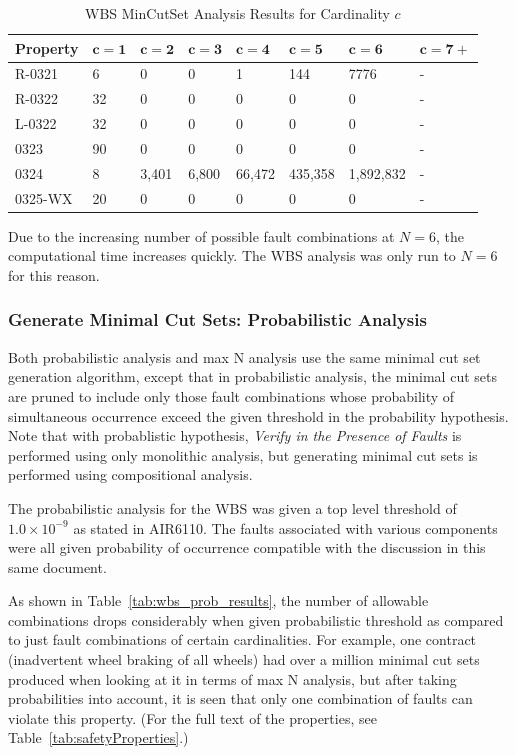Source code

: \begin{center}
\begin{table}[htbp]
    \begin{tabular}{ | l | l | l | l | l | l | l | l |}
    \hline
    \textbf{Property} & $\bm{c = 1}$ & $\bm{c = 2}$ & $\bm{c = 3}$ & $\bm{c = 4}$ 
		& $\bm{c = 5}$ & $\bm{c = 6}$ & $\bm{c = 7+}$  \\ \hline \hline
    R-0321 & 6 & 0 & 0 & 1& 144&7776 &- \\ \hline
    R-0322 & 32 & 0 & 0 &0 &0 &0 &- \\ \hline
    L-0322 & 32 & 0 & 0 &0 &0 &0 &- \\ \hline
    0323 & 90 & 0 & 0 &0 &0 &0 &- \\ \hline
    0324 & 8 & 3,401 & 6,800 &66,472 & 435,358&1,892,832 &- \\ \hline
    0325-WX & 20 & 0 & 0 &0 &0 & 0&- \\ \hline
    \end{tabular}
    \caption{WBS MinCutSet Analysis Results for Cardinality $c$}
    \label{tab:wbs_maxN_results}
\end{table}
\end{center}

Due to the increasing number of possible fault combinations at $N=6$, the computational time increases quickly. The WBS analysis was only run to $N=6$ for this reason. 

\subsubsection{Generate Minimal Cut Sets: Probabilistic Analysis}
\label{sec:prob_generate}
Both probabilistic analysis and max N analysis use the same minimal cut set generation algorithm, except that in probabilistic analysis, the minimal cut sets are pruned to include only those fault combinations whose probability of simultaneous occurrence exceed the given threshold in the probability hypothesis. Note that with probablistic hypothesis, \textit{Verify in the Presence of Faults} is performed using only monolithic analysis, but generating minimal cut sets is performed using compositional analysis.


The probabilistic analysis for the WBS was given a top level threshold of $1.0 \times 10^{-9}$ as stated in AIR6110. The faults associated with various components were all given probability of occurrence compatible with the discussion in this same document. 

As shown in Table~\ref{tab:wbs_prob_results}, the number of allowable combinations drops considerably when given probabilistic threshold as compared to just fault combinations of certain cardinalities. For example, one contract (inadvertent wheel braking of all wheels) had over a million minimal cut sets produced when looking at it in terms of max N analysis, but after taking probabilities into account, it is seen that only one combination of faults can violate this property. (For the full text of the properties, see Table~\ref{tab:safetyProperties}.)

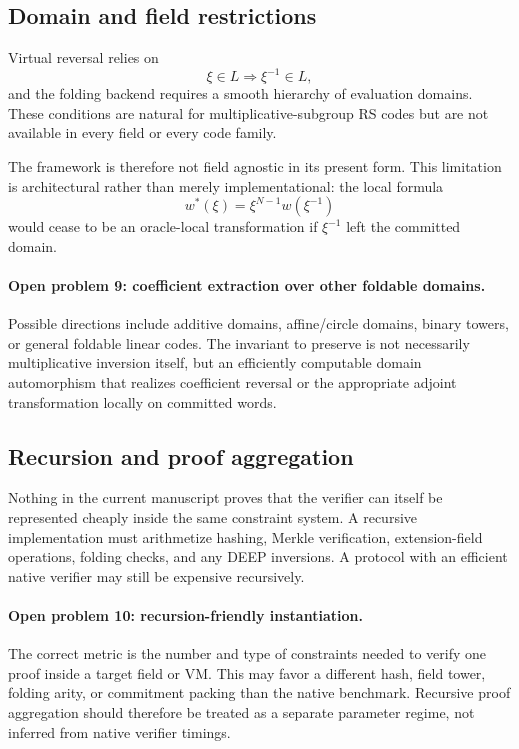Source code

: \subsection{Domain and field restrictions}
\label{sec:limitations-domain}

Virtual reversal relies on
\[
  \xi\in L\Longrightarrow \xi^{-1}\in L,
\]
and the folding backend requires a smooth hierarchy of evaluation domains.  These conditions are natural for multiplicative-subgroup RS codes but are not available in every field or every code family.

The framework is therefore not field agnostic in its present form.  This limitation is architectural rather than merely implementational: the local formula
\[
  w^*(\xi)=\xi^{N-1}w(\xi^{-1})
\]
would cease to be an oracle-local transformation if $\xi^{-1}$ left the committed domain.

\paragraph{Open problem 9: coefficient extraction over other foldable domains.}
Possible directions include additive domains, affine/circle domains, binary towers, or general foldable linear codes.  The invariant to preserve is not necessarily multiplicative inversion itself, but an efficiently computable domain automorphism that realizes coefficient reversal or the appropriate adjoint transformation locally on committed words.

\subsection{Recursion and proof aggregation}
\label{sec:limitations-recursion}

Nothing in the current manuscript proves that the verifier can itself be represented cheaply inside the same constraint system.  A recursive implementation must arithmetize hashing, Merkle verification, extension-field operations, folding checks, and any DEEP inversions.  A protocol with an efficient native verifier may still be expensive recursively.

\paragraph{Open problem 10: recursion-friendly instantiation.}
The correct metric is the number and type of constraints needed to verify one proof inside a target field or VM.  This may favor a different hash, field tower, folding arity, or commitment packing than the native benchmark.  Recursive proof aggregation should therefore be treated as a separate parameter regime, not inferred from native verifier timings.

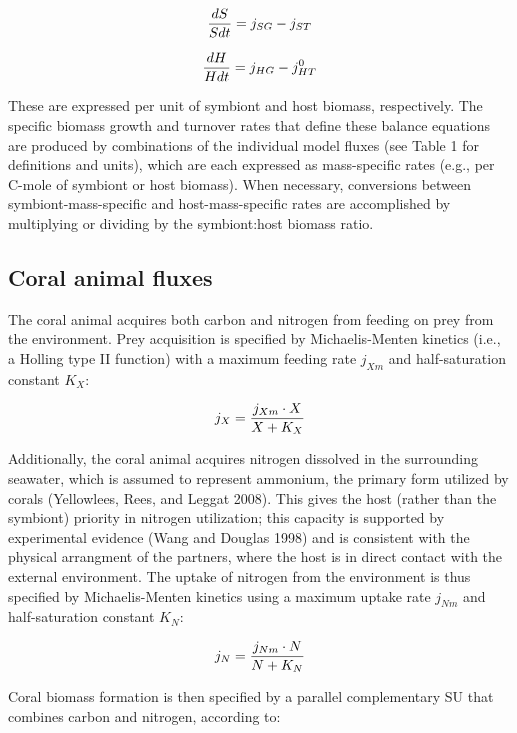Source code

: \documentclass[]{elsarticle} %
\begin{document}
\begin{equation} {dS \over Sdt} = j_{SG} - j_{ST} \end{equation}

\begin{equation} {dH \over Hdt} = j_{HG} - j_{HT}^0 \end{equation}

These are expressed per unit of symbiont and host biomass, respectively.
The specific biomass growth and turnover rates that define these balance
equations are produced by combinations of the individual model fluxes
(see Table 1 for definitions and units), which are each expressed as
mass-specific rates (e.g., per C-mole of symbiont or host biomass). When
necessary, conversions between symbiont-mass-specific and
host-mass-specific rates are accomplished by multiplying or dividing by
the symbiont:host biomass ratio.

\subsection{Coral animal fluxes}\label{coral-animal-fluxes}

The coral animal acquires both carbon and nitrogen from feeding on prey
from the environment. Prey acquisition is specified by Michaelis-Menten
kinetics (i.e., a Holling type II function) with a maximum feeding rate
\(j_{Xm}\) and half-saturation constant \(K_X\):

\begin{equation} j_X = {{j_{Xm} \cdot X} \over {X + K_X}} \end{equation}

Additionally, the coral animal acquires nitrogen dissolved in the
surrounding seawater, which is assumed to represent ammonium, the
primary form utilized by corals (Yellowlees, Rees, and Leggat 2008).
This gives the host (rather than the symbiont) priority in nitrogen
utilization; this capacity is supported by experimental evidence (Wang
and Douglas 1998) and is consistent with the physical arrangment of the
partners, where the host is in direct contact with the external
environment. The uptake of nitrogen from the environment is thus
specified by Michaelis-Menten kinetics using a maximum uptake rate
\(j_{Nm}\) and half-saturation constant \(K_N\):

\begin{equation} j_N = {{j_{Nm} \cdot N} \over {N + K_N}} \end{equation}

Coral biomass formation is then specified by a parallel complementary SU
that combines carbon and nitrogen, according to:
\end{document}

* _Task directions_
Could you set down every record above exactly as written, leaving out the pictures?

* _Written solution_
Source code

: \begin{center}
\begin{table}[htbp]
    \begin{tabular}{ | l | l | l | l | l | l | l | l |}
    \hline
    \textbf{Property} & $\bm{c = 1}$ & $\bm{c = 2}$ & $\bm{c = 3}$ & $\bm{c = 4}$ 
		& $\bm{c = 5}$ & $\bm{c = 6}$ & $\bm{c = 7+}$  \\ \hline \hline
    R-0321 & 6 & 0 & 0 & 1& 144&7776 &- \\ \hline
    R-0322 & 32 & 0 & 0 &0 &0 &0 &- \\ \hline
    L-0322 & 32 & 0 & 0 &0 &0 &0 &- \\ \hline
    0323 & 90 & 0 & 0 &0 &0 &0 &- \\ \hline
    0324 & 8 & 3,401 & 6,800 &66,472 & 435,358&1,892,832 &- \\ \hline
    0325-WX & 20 & 0 & 0 &0 &0 & 0&- \\ \hline
    \end{tabular}
    \caption{WBS MinCutSet Analysis Results for Cardinality $c$}
    \label{tab:wbs_maxN_results}
\end{table}
\end{center}

Due to the increasing number of possible fault combinations at $N=6$, the computational time increases quickly. The WBS analysis was only run to $N=6$ for this reason. 

\subsubsection{Generate Minimal Cut Sets: Probabilistic Analysis}
\label{sec:prob_generate}
Both probabilistic analysis and max N analysis use the same minimal cut set generation algorithm, except that in probabilistic analysis, the minimal cut sets are pruned to include only those fault combinations whose probability of simultaneous occurrence exceed the given threshold in the probability hypothesis. Note that with probablistic hypothesis, \textit{Verify in the Presence of Faults} is performed using only monolithic analysis, but generating minimal cut sets is performed using compositional analysis.


The probabilistic analysis for the WBS was given a top level threshold of $1.0 \times 10^{-9}$ as stated in AIR6110. The faults associated with various components were all given probability of occurrence compatible with the discussion in this same document. 

As shown in Table~\ref{tab:wbs_prob_results}, the number of allowable combinations drops considerably when given probabilistic threshold as compared to just fault combinations of certain cardinalities. For example, one contract (inadvertent wheel braking of all wheels) had over a million minimal cut sets produced when looking at it in terms of max N analysis, but after taking probabilities into account, it is seen that only one combination of faults can violate this property. (For the full text of the properties, see Table~\ref{tab:safetyProperties}.)

Source code

: \subsection{Domain and field restrictions}
\label{sec:limitations-domain}

Virtual reversal relies on
\[
  \xi\in L\Longrightarrow \xi^{-1}\in L,
\]
and the folding backend requires a smooth hierarchy of evaluation domains.  These conditions are natural for multiplicative-subgroup RS codes but are not available in every field or every code family.

The framework is therefore not field agnostic in its present form.  This limitation is architectural rather than merely implementational: the local formula
\[
  w^*(\xi)=\xi^{N-1}w(\xi^{-1})
\]
would cease to be an oracle-local transformation if $\xi^{-1}$ left the committed domain.

\paragraph{Open problem 9: coefficient extraction over other foldable domains.}
Possible directions include additive domains, affine/circle domains, binary towers, or general foldable linear codes.  The invariant to preserve is not necessarily multiplicative inversion itself, but an efficiently computable domain automorphism that realizes coefficient reversal or the appropriate adjoint transformation locally on committed words.

\subsection{Recursion and proof aggregation}
\label{sec:limitations-recursion}

Nothing in the current manuscript proves that the verifier can itself be represented cheaply inside the same constraint system.  A recursive implementation must arithmetize hashing, Merkle verification, extension-field operations, folding checks, and any DEEP inversions.  A protocol with an efficient native verifier may still be expensive recursively.

\paragraph{Open problem 10: recursion-friendly instantiation.}
The correct metric is the number and type of constraints needed to verify one proof inside a target field or VM.  This may favor a different hash, field tower, folding arity, or commitment packing than the native benchmark.  Recursive proof aggregation should therefore be treated as a separate parameter regime, not inferred from native verifier timings.

Source code

: \documentclass[]{elsarticle} %
\begin{document}
\begin{equation} {dS \over Sdt} = j_{SG} - j_{ST} \end{equation}

\begin{equation} {dH \over Hdt} = j_{HG} - j_{HT}^0 \end{equation}

These are expressed per unit of symbiont and host biomass, respectively.
The specific biomass growth and turnover rates that define these balance
equations are produced by combinations of the individual model fluxes
(see Table 1 for definitions and units), which are each expressed as
mass-specific rates (e.g., per C-mole of symbiont or host biomass). When
necessary, conversions between symbiont-mass-specific and
host-mass-specific rates are accomplished by multiplying or dividing by
the symbiont:host biomass ratio.

\subsection{Coral animal fluxes}\label{coral-animal-fluxes}

The coral animal acquires both carbon and nitrogen from feeding on prey
from the environment. Prey acquisition is specified by Michaelis-Menten
kinetics (i.e., a Holling type II function) with a maximum feeding rate
\(j_{Xm}\) and half-saturation constant \(K_X\):

\begin{equation} j_X = {{j_{Xm} \cdot X} \over {X + K_X}} \end{equation}

Additionally, the coral animal acquires nitrogen dissolved in the
surrounding seawater, which is assumed to represent ammonium, the
primary form utilized by corals (Yellowlees, Rees, and Leggat 2008).
This gives the host (rather than the symbiont) priority in nitrogen
utilization; this capacity is supported by experimental evidence (Wang
and Douglas 1998) and is consistent with the physical arrangment of the
partners, where the host is in direct contact with the external
environment. The uptake of nitrogen from the environment is thus
specified by Michaelis-Menten kinetics using a maximum uptake rate
\(j_{Nm}\) and half-saturation constant \(K_N\):

\begin{equation} j_N = {{j_{Nm} \cdot N} \over {N + K_N}} \end{equation}

Coral biomass formation is then specified by a parallel complementary SU
that combines carbon and nitrogen, according to:
\end{document}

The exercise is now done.